In addition to those rules, it is also reported that it is legal to breastfeed and breast pump in public. Although different states have different laws, in Texas, where Palmer was allegedly discriminated against, a bill allowing women to pump in public areas was passed in 2019.
In light of Palmer's tweet and the controversy surrounding breast pumping and breastfeeding in public, xoNecole is sharing the stories of other high-profile women who have openly discussed their experiences, positve and negative, with breastfeeding in public.
Former First Lady Michelle Obama revealed during a Workplace Flexibility Conference over a decade ago that when her youngest daughter Sasha Obama was an infant, she was forced to bring her to a job interview because she was still breastfeeding.
The star disclosed that she feared she would have been disqualified if Sasha's presence was a disruption. But because Obama had interviewed with the president of the company, who also had a child, they understood the responsibilities of being a parent and gave her the job.
"I packed up that little infant, and I put her in the stroller, and I brought her with me. And I prayed that her presence wouldn't be an automatic disqualifier. And it was fortunate for me that, number one, she slept through the entire interview. And I was still breastfeeding — if that's not too much information. And I got the job," she said.
"But I know that I was lucky, number one. I was interviewing with the president, that had just had a child himself and was very understanding and open-minded. But I know that most folks are nowhere near as lucky as I was."
In addition to her speech, Obama advised a plan to give tax breaks or credits to nursing mothers to cover breast pump costs, but the opposing party, unfortunately, scrutinized it.
Jada Pinkett Smith
Another person who has discussed the stigma of breastfeeding in public is actress Jada Pinkett Smith. In an episode of her Facebook talk show, Red Table Talk, Pinkett Smith revealed that she was mom-shamed as she tried to breastfeed her children, Jaden and Willow Smith.
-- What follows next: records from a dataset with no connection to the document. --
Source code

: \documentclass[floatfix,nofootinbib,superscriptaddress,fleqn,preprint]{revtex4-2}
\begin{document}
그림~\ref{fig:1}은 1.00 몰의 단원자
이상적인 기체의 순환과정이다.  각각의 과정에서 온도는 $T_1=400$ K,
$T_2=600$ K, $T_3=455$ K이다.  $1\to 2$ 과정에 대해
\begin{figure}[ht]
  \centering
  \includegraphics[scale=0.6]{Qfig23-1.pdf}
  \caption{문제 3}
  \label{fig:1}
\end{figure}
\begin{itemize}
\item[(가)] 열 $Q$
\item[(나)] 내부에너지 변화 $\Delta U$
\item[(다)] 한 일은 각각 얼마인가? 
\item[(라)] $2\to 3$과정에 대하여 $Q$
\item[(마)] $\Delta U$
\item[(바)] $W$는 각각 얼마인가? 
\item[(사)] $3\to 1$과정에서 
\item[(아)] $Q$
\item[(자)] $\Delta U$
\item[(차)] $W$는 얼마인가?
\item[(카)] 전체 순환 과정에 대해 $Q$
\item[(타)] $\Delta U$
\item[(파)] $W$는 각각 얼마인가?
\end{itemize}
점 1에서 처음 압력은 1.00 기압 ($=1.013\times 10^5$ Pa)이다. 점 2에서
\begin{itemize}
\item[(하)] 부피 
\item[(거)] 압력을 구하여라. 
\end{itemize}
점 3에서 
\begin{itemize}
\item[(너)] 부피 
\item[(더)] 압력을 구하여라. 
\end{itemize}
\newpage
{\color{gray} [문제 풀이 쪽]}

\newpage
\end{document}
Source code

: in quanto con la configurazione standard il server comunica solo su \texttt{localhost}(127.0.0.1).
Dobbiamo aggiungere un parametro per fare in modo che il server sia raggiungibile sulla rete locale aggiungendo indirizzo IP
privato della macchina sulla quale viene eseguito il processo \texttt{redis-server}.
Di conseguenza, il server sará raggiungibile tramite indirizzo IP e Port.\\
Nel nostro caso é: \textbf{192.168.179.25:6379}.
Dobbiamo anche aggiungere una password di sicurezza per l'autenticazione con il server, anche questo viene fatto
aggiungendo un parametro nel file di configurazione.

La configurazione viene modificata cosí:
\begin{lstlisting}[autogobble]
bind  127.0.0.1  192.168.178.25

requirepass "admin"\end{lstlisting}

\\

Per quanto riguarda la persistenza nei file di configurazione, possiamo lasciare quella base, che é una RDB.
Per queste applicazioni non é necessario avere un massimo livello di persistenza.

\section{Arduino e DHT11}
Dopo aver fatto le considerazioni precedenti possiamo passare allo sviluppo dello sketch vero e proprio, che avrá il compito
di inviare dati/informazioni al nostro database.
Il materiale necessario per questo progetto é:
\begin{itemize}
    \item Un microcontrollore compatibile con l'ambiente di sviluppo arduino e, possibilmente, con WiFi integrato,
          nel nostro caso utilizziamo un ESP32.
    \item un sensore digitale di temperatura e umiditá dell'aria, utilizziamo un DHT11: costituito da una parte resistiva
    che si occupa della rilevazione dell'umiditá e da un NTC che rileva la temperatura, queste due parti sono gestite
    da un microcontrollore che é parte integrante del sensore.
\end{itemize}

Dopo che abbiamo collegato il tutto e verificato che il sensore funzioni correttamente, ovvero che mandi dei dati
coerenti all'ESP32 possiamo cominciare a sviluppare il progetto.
The Girls Trip star explained that when she attended public locations with Jaden and Willow --who were respectively born in 1998 and 2000-- and had to breastfeed, she tried shielding it, but it became a hassle.
"I remember me, myself when I would be out with Jaden and Willow breastfeeding... I used to have that little [breastfeeding] cover. It would make it so difficult. They're in there [and] they're suffocating. I can't see them," she said.
Pinkett Smith added that the experience gave her anxiety because, at the time, breastfeeding in public was stigmatized.
"I had so much anxiety about it because back when I had them, breastfeeding was like, 'what? What are you doing?'" she stated.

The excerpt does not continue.